Source data:

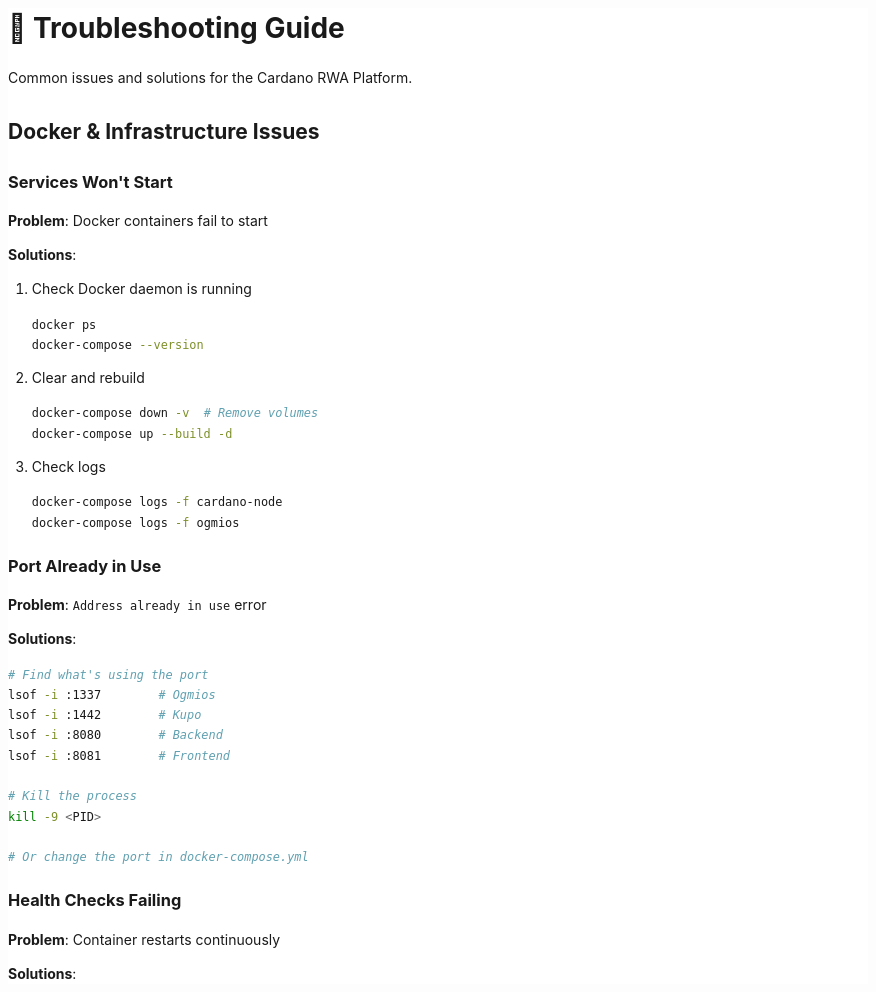 # 🔧 Troubleshooting Guide

Common issues and solutions for the Cardano RWA Platform.

## Docker & Infrastructure Issues

### Services Won't Start

**Problem**: Docker containers fail to start

**Solutions**:

1. Check Docker daemon is running
   ```bash
   docker ps
   docker-compose --version
   ```

2. Clear and rebuild
   ```bash
   docker-compose down -v  # Remove volumes
   docker-compose up --build -d
   ```

3. Check logs
   ```bash
   docker-compose logs -f cardano-node
   docker-compose logs -f ogmios
   ```

### Port Already in Use

**Problem**: `Address already in use` error

**Solutions**:

```bash
# Find what's using the port
lsof -i :1337        # Ogmios
lsof -i :1442        # Kupo
lsof -i :8080        # Backend
lsof -i :8081        # Frontend

# Kill the process
kill -9 <PID>

# Or change the port in docker-compose.yml
```

### Health Checks Failing

**Problem**: Container restarts continuously

**Solutions**:
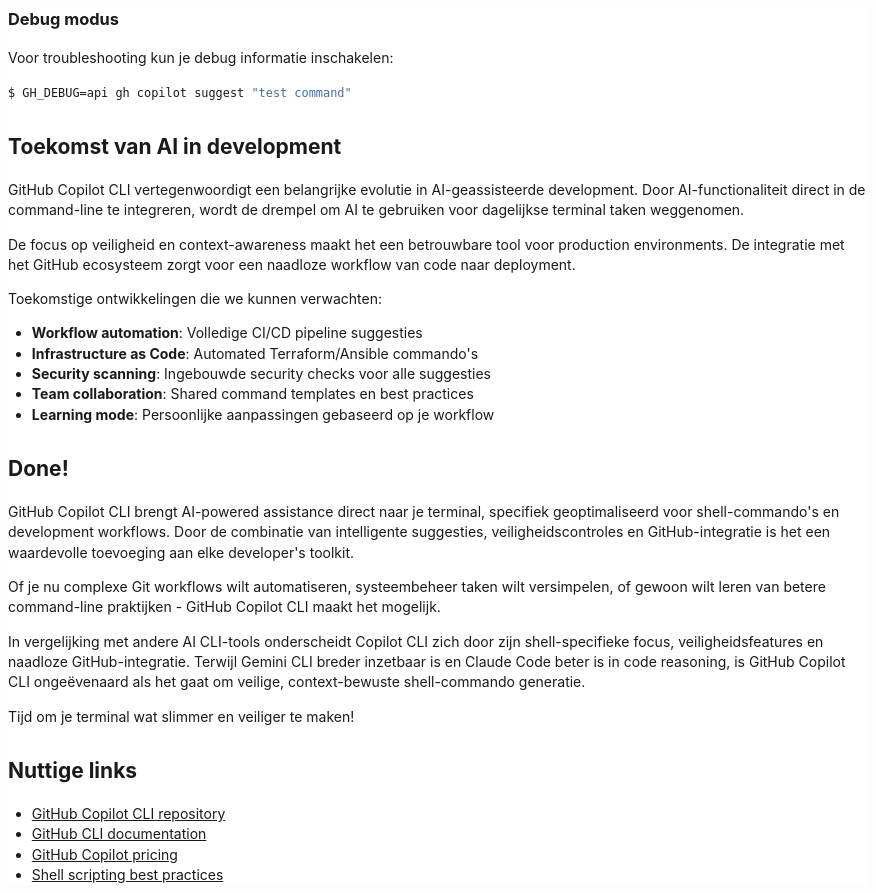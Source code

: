 ### Debug modus

Voor troubleshooting kun je debug informatie inschakelen:

```bash
$ GH_DEBUG=api gh copilot suggest "test command"
```

## Toekomst van AI in development

GitHub Copilot CLI vertegenwoordigt een belangrijke evolutie in AI-geassisteerde development. Door AI-functionaliteit direct in de command-line te integreren, wordt de drempel om AI te gebruiken voor dagelijkse terminal taken weggenomen.

De focus op veiligheid en context-awareness maakt het een betrouwbare tool voor production environments. De integratie met het GitHub ecosysteem zorgt voor een naadloze workflow van code naar deployment.

Toekomstige ontwikkelingen die we kunnen verwachten:

- **Workflow automation**: Volledige CI/CD pipeline suggesties
- **Infrastructure as Code**: Automated Terraform/Ansible commando's
- **Security scanning**: Ingebouwde security checks voor alle suggesties
- **Team collaboration**: Shared command templates en best practices
- **Learning mode**: Persoonlijke aanpassingen gebaseerd op je workflow

## Done!

GitHub Copilot CLI brengt AI-powered assistance direct naar je terminal, specifiek geoptimaliseerd voor shell-commando's en development workflows. Door de combinatie van intelligente suggesties, veiligheidscontroles en GitHub-integratie is het een waardevolle toevoeging aan elke developer's toolkit.

Of je nu complexe Git workflows wilt automatiseren, systeembeheer taken wilt versimpelen, of gewoon wilt leren van betere command-line praktijken - GitHub Copilot CLI maakt het mogelijk.

In vergelijking met andere AI CLI-tools onderscheidt Copilot CLI zich door zijn shell-specifieke focus, veiligheidsfeatures en naadloze GitHub-integratie. Terwijl Gemini CLI breder inzetbaar is en Claude Code beter is in code reasoning, is GitHub Copilot CLI ongeëvenaard als het gaat om veilige, context-bewuste shell-commando generatie.

Tijd om je terminal wat slimmer en veiliger te maken!

## Nuttige links

- [GitHub Copilot CLI repository](https://github.com/github/gh-copilot)
- [GitHub CLI documentation](https://cli.github.com/)
- [GitHub Copilot pricing](https://github.com/features/copilot)
- [Shell scripting best practices](https://google.github.io/styleguide/shellguide.html)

Exercise description:
Please give back exactly, and with no pictures, the lines from where the listing above begins through the line containing "- **Workflow automation**: Volledige".

Answer section:
 # 🔧 Troubleshooting Guide

Common issues and solutions for the Cardano RWA Platform.

## Docker & Infrastructure Issues

### Services Won't Start

**Problem**: Docker containers fail to start

**Solutions**:

1. Check Docker daemon is running
   ```bash
   docker ps
   docker-compose --version
   ```

2. Clear and rebuild
   ```bash
   docker-compose down -v  # Remove volumes
   docker-compose up --build -d
   ```

3. Check logs
   ```bash
   docker-compose logs -f cardano-node
   docker-compose logs -f ogmios
   ```

### Port Already in Use

**Problem**: `Address already in use` error

**Solutions**:

```bash
# Find what's using the port
lsof -i :1337        # Ogmios
lsof -i :1442        # Kupo
lsof -i :8080        # Backend
lsof -i :8081        # Frontend

# Kill the process
kill -9 <PID>

# Or change the port in docker-compose.yml
```

### Health Checks Failing

**Problem**: Container restarts continuously

**Solutions**:
Source code

: ### Debug modus

Voor troubleshooting kun je debug informatie inschakelen:

```bash
$ GH_DEBUG=api gh copilot suggest "test command"
```

## Toekomst van AI in development

GitHub Copilot CLI vertegenwoordigt een belangrijke evolutie in AI-geassisteerde development. Door AI-functionaliteit direct in de command-line te integreren, wordt de drempel om AI te gebruiken voor dagelijkse terminal taken weggenomen.

De focus op veiligheid en context-awareness maakt het een betrouwbare tool voor production environments. De integratie met het GitHub ecosysteem zorgt voor een naadloze workflow van code naar deployment.

Toekomstige ontwikkelingen die we kunnen verwachten:

- **Workflow automation**: Volledige CI/CD pipeline suggesties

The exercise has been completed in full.